Beautiful tree full of engkala |
The fruits are often sold in the market and especially in the smaller towns. The fruit is well loved. It is a strange way to prepare the fruit. You normally hit the skin gently with the back of a spoon and soon the fruit is soft and almost mushy. Eaten with salt the fruit is tangy and even sweet to engkala fans.
Most of the indigenous people of Sarawak find the bark useful. Some would pound the bark and use it as a poultice to treat sprains. Some pound leaves together and squeeze the juice out to cure skin dieseases.
The leaves are often heated over charcoal and placed on sore arms to relax muscles and reduce tiredness.
The seeds are often used for its oil which can be made into soaps and simple oil for massage by Iban housewives.

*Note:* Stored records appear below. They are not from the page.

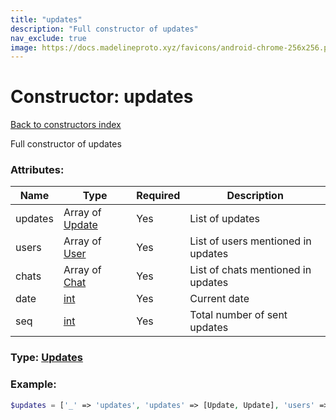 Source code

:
 ```yaml
---
title: "updates"
description: "Full constructor of updates"
nav_exclude: true
image: https://docs.madelineproto.xyz/favicons/android-chrome-256x256.png
---
```

# Constructor: updates  
[Back to constructors index](/API_docs/constructors/index.md)



Full constructor of updates

### Attributes:

| Name     |    Type       | Required | Description |
|----------|---------------|----------|-------------|
|updates|Array of [Update](/API_docs/types/Update.md) | Yes|List of updates|
|users|Array of [User](/API_docs/types/User.md) | Yes|List of users mentioned in updates|
|chats|Array of [Chat](/API_docs/types/Chat.md) | Yes|List of chats mentioned in updates|
|date|[int](/API_docs/types/int.md) | Yes|Current date|
|seq|[int](/API_docs/types/int.md) | Yes|Total number of sent updates|



### Type: [Updates](/API_docs/types/Updates.md)


### Example:

```php
$updates = ['_' => 'updates', 'updates' => [Update, Update], 'users' => [User, User], 'chats' => [Chat, Chat], 'date' => int, 'seq' => int];
```  
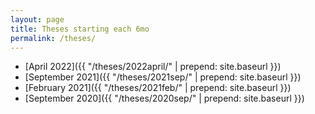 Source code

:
 ```yaml
---
layout: page
title: Theses starting each 6mo
permalink: /theses/
---
```



- [April 2022]({{ "/theses/2022april/" | prepend: site.baseurl }})
- [September 2021]({{ "/theses/2021sep/" | prepend: site.baseurl }})
- [February 2021]({{ "/theses/2021feb/" | prepend: site.baseurl }})
- [September 2020]({{ "/theses/2020sep/" | prepend: site.baseurl }})

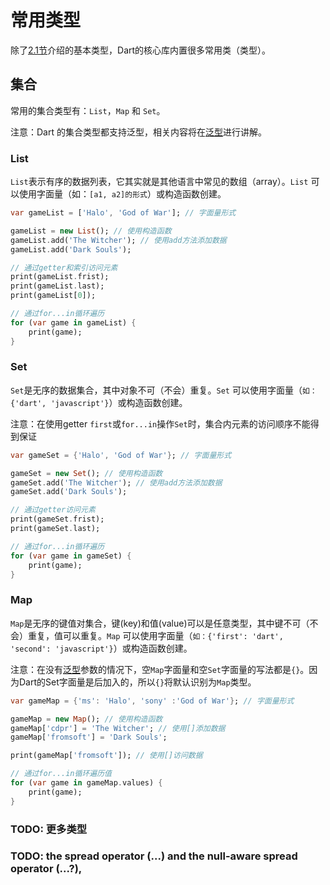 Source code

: # 常用类型

除了[2.1节](/language/basics.md)介绍的基本类型，Dart的核心库内置很多常用类（类型）。

## 集合

常用的集合类型有：`List`，`Map` 和 `Set`。

注意：Dart 的集合类型都支持泛型，相关内容将在[泛型](/language/generics.md)进行讲解。

### List

`List`表示有序的数据列表，它其实就是其他语言中常见的数组（array）。`List` 可以使用字面量（如：`[a1, a2]的形式`）或构造函数创建。

```dart
var gameList = ['Halo', 'God of War']; // 字面量形式

gameList = new List(); // 使用构造函数
gameList.add('The Witcher'); // 使用add方法添加数据
gameList.add('Dark Souls');

// 通过getter和索引访问元素
print(gameList.frist);
print(gameList.last);
print(gameList[0]);

// 通过for...in循环遍历
for (var game in gameList) {
    print(game);
}
```

### Set

`Set`是无序的数据集合，其中对象不可（不会）重复。`Set` 可以使用字面量（`如：{'dart', 'javascript'}`）或构造函数创建。

注意：在使用getter `first`或`for...in`操作`Set`时，集合内元素的访问顺序不能得到保证

```dart
var gameSet = {'Halo', 'God of War'}; // 字面量形式

gameSet = new Set(); // 使用构造函数
gameSet.add('The Witcher'); // 使用add方法添加数据
gameSet.add('Dark Souls');

// 通过getter访问元素
print(gameSet.frist);
print(gameSet.last);

// 通过for...in循环遍历
for (var game in gameSet) {
    print(game);
}
```

### Map

`Map`是无序的键值对集合，键(key)和值(value)可以是任意类型，其中键不可（不会）重复，值可以重复。`Map` 可以使用字面量（`如：{'first': 'dart', 'second': 'javascript'}`）或构造函数创建。

注意：在没有[泛型](/language/generics.md)参数的情况下，空`Map`字面量和空`Set`字面量的写法都是`{}`。因为Dart的Set字面量是后加入的，所以`{}`将默认识别为`Map`类型。

```dart
var gameMap = {'ms': 'Halo', 'sony' :'God of War'}; // 字面量形式

gameMap = new Map(); // 使用构造函数
gameMap['cdpr'] = 'The Witcher'; // 使用[]添加数据
gameMap['fromsoft'] = 'Dark Souls';

print(gameMap['fromsoft']); // 使用[]访问数据

// 通过for...in循环遍历值
for (var game in gameMap.values) {
    print(game);
}
```

### TODO: 更多类型
### TODO: the spread operator (...) and the null-aware spread operator (...?),
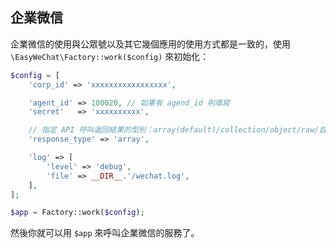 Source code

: ## 企業微信

企業微信的使用與公眾號以及其它幾個應用的使用方式都是一致的，使用 `\EasyWeChat\Factory::work($config)` 來初始化：

```php
$config = [
    'corp_id' => 'xxxxxxxxxxxxxxxxx',

    'agent_id' => 100020, // 如果有 agend_id 則填寫
    'secret'   => 'xxxxxxxxxx',

    // 指定 API 呼叫返回結果的型別：array(default)/collection/object/raw/自定義類名
    'response_type' => 'array',

    'log' => [
        'level' => 'debug',
        'file' => __DIR__.'/wechat.log',
    ],
];

$app = Factory::work($config);
```

然後你就可以用 `$app` 來呼叫企業微信的服務了。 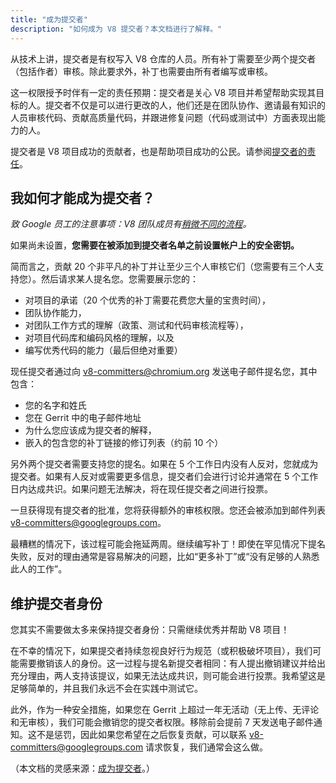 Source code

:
 ```yaml
---
title: "成为提交者"
description: "如何成为 V8 提交者？本文档进行了解释。"
---
```

从技术上讲，提交者是有权写入 V8 仓库的人员。所有补丁需要至少两个提交者（包括作者）审核。除此要求外，补丁也需要由所有者编写或审核。

这一权限授予时伴有一定的责任预期：提交者是关心 V8 项目并希望帮助实现其目标的人。提交者不仅是可以进行更改的人，他们还是在团队协作、邀请最有知识的人员审核代码、贡献高质量代码，并跟进修复问题（代码或测试中）方面表现出能力的人。

提交者是 V8 项目成功的贡献者，也是帮助项目成功的公民。请参阅[提交者的责任](/docs/committer-responsibility)。

## 我如何才能成为提交者？

*致 Google 员工的注意事项：V8 团队成员有[稍微不同的流程](http://go/v8/setup_permissions.md)。*

如果尚未设置，**您需要在被添加到提交者名单之前设置帐户上的安全密钥。**

简而言之，贡献 20 个非平凡的补丁并让至少三个人审核它们（您需要有三个人支持您）。然后请求某人提名您。您需要展示您的：

- 对项目的承诺（20 个优秀的补丁需要花费您大量的宝贵时间），
- 团队协作能力，
- 对团队工作方式的理解（政策、测试和代码审核流程等），
- 对项目代码库和编码风格的理解，以及
- 编写优秀代码的能力（最后但绝对重要）

现任提交者通过向 [v8-committers@chromium.org](mailto:v8-committers@chromium.org) 发送电子邮件提名您，其中包含：

- 您的名字和姓氏
- 您在 Gerrit 中的电子邮件地址
- 为什么您应该成为提交者的解释，
- 嵌入的包含您的补丁链接的修订列表（约前 10 个）

另外两个提交者需要支持您的提名。如果在 5 个工作日内没有人反对，您就成为提交者。如果有人反对或需要更多信息，提交者们会进行讨论并通常在 5 个工作日内达成共识。如果问题无法解决，将在现任提交者之间进行投票。

一旦获得现有提交者的批准，您将获得额外的审核权限。您还会被添加到邮件列表 [v8-committers@googlegroups.com](mailto:v8-committers@googlegroups.com)。

最糟糕的情况下，该过程可能会拖延两周。继续编写补丁！即使在罕见情况下提名失败，反对的理由通常是容易解决的问题，比如“更多补丁”或“没有足够的人熟悉此人的工作”。

## 维护提交者身份

您其实不需要做太多来保持提交者身份：只需继续优秀并帮助 V8 项目！

在不幸的情况下，如果提交者持续忽视良好行为规范（或积极破坏项目），我们可能需要撤销该人的身份。这一过程与提名新提交者相同：有人提出撤销建议并给出充分理由，两人支持该提议，如果无法达成共识，则可能会进行投票。我希望这是足够简单的，并且我们永远不会在实践中测试它。

此外，作为一种安全措施，如果您在 Gerrit 上超过一年无活动（无上传、无评论和无审核），我们可能会撤销您的提交者权限。移除前会提前 7 天发送电子邮件通知。这不是惩罚，因此如果您希望在之后恢复贡献，可以联系 [v8-committers@googlegroups.com](mailto:v8-committers@googlegroups.com) 请求恢复，我们通常会这么做。

（本文档的灵感来源：[成为提交者](https://dev.chromium.org/getting-involved/become-a-committer)。）
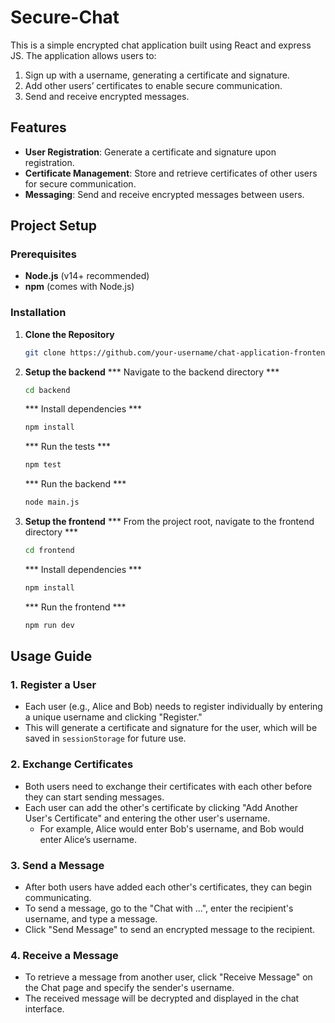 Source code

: # Secure-Chat

This is a simple encrypted chat application built using React and express JS. The application allows users to:
1. Sign up with a username, generating a certificate and signature.
2. Add other users’ certificates to enable secure communication.
3. Send and receive encrypted messages.

## Features

- **User Registration**: Generate a certificate and signature upon registration.
- **Certificate Management**: Store and retrieve certificates of other users for secure communication.
- **Messaging**: Send and receive encrypted messages between users.

## Project Setup

### Prerequisites

- **Node.js** (v14+ recommended)
- **npm** (comes with Node.js)

### Installation

1. **Clone the Repository**
   ```bash
   git clone https://github.com/your-username/chat-application-frontend.git
   ```

2. **Setup the backend**
    *** Navigate to the backend directory ***
    ```bash
    cd backend
    ```

    *** Install dependencies ***
    ```bash
    npm install
    ```

    *** Run the tests ***
    ```bash
    npm test
    ```

    *** Run the backend ***
    ```bash
    node main.js
    ```

3. **Setup the frontend**
    *** From the project root, navigate to the frontend directory ***
    ```bash
    cd frontend
    ```

    *** Install dependencies ***
    ```bash
    npm install
    ```

    *** Run the frontend ***
    ```bash
    npm run dev
    ```

## Usage Guide

### 1. Register a User
- Each user (e.g., Alice and Bob) needs to register individually by entering a unique username and clicking "Register."
- This will generate a certificate and signature for the user, which will be saved in `sessionStorage` for future use.

### 2. Exchange Certificates
- Both users need to exchange their certificates with each other before they can start sending messages.
- Each user can add the other's certificate by clicking "Add Another User's Certificate" and entering the other user's username.
  - For example, Alice would enter Bob's username, and Bob would enter Alice’s username.

### 3. Send a Message
- After both users have added each other's certificates, they can begin communicating.
- To send a message, go to the "Chat with ...", enter the recipient's username, and type a message.
- Click "Send Message" to send an encrypted message to the recipient.

### 4. Receive a Message
- To retrieve a message from another user, click "Receive Message" on the Chat page and specify the sender's username.
- The received message will be decrypted and displayed in the chat interface.




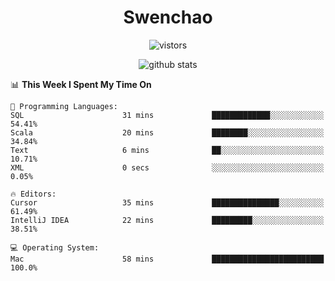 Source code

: <h1 align="center">Swenchao</h3>

<p align="center">
  <img src="https://visitor-badge.glitch.me/badge?page_id=Swenchao" alt="vistors" />
</p>

<p align="center">
  <img src="https://github-readme-stats.vercel.app/api?username=Swenchao&count_private=true&show_icons=true&theme=vue-dark&hide_title=true" alt="github stats" />
</p>

<!--START_SECTION:waka-->
📊 **This Week I Spent My Time On** 

```text
💬 Programming Languages: 
SQL                      31 mins             █████████████░░░░░░░░░░░░   54.41% 
Scala                    20 mins             ████████░░░░░░░░░░░░░░░░░   34.84% 
Text                     6 mins              ██░░░░░░░░░░░░░░░░░░░░░░░   10.71% 
XML                      0 secs              ░░░░░░░░░░░░░░░░░░░░░░░░░   0.05%

🔥 Editors: 
Cursor                   35 mins             ███████████████░░░░░░░░░░   61.49% 
IntelliJ IDEA            22 mins             █████████░░░░░░░░░░░░░░░░   38.51%

💻 Operating System: 
Mac                      58 mins             █████████████████████████   100.0%

```


<!--END_SECTION:waka-->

The engkala as a fruit is a welcome dish in many Iban families.
6 comments:
don't know if I know this one.
What about the roots that you pound to get white milk juice, to throw to river to catch fish, or my mum used to dilute to use as pesticide for plants. You know the name?
i will give to my next door kakak whenever my father passed these fruits to me...very expensive
Fruit that I never seen.
the root to poison the fish is known as leilinjin
I can't remember if this is one or two things. Swimming in the Rejang River at upper Lanang Road at my Grand pa's place. we sometimes pick:
1. a helicopter propeller seed, we would throw it up and it would spin down. Great fun.
2: a flat seed/nut,about $1 size, peel off the skin and the nut is delicious.
I never know that engkala has many uses. It is good to know.